WHEN Gerald Dicker goes to bed, he likes to know his car is bunked down for the night too.
''If I'm sleeping and my car is not, I have a problem,'' says Mr. Dicker, a resident of Skokie, Ill.
To rest easier, Dicker signed up last week for a new, state-wide drive against auto theft. Under the program, a special rear-window sticker will alert police to pull over his car whenever they spot it on the road between 1 a.m. and 5 a.m.
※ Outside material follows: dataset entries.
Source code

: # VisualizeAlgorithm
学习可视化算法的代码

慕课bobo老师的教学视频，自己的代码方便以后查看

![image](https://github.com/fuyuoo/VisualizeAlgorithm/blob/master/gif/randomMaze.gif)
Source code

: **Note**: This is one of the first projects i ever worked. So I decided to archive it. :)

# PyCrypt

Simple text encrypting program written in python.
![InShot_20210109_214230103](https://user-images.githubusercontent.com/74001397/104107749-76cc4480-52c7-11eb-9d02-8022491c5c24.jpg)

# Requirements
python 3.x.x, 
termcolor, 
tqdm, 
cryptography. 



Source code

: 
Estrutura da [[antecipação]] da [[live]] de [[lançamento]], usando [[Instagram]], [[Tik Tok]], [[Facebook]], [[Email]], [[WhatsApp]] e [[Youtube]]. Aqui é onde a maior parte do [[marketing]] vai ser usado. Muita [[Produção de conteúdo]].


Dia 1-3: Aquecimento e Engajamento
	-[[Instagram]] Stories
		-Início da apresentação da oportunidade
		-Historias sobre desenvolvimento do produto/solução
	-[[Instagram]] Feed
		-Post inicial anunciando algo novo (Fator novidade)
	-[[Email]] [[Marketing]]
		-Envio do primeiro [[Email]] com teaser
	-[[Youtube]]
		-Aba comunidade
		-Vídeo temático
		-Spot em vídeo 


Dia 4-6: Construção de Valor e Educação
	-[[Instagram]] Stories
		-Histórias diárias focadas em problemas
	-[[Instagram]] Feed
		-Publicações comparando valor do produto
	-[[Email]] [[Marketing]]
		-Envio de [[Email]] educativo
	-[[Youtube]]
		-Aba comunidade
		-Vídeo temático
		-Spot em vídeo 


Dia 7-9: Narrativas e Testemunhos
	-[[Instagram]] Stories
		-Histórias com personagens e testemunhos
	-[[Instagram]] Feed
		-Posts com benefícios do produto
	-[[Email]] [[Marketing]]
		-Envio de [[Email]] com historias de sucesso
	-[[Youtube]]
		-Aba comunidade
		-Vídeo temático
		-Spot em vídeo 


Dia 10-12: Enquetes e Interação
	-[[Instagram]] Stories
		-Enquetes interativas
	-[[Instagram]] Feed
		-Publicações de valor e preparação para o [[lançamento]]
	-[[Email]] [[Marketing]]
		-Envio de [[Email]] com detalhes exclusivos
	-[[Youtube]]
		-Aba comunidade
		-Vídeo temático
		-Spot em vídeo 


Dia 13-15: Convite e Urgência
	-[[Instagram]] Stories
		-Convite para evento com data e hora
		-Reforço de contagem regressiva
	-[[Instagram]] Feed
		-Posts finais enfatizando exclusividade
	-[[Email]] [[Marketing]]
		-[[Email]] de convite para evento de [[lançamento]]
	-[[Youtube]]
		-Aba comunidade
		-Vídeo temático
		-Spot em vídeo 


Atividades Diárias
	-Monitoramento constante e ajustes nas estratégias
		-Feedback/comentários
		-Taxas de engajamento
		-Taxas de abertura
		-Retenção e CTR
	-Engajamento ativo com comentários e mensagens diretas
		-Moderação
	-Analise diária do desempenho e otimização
Tens of thousands of US motorists like Dicker are inviting police to stop their cars during the wee hours when thieves -- not owners -- are likely to be behind the wheel. The sticker programs appeal to the elderly and others who rarely drive in the middle of the night, as well as to some parents of teens who may be tempted to break a curfew, organizers say.
Growing numbers of cities and states are promoting the aggressive strategy to combat car theft, the nation's fourth most common property crime. In 1993, the value of cars stolen in the United States reached nearly $7.5 billion. Illinois ranked fifth nationally for its rate of auto theft, state officials say.
Illinois seeks to register 20,000 car owners in its new Beat Auto Theft (BAT) program over the next year or 18 months, says Jim Naydar of the Illinois Motor Vehicle Theft Prevention Council.
Similar programs have already worked well in US cities including Houston, Washington, and New York, which pioneered the anti-theft strategy in 1986. Of the 78,000 vehicles enrolled in New York City's ''Combat Auto Theft'' plan, 181 have been stolen and 26 of those were recovered. In Houston, six of 9,000 registered cars were stolen and all were recovered. Tulsa, Okla., reported a 50 percent reduction in its auto theft rate as a result of the sticker program.
The Illinois BAT program is unique, however, because it is a centralized, state-wide effort.
''We think our program will be more successful because of our central [auto] registration system and instantaneous access to the computer data base,'' says Jack Pecoraro, director of the Illinois secretary of state's department of police.
When an Illinois motorist enrolls a car in the BAT program, that information is recorded under the license plate number in a central computer system, where it is available within seconds to every patrolman in the state.
''If you register your car in [Chicago's] Cook County, and your car is downstate in Carbondale, Ill. at two in the morning, it will be stopped,'' Mr. Pecoraro says.
Police who spot a car bearing the 2 1/2-inch by 5-inch BAT rear windshield sticker during the designated hours automatically have ''probable cause'' to pull the vehicle over and check the driver's auto registration documents and license.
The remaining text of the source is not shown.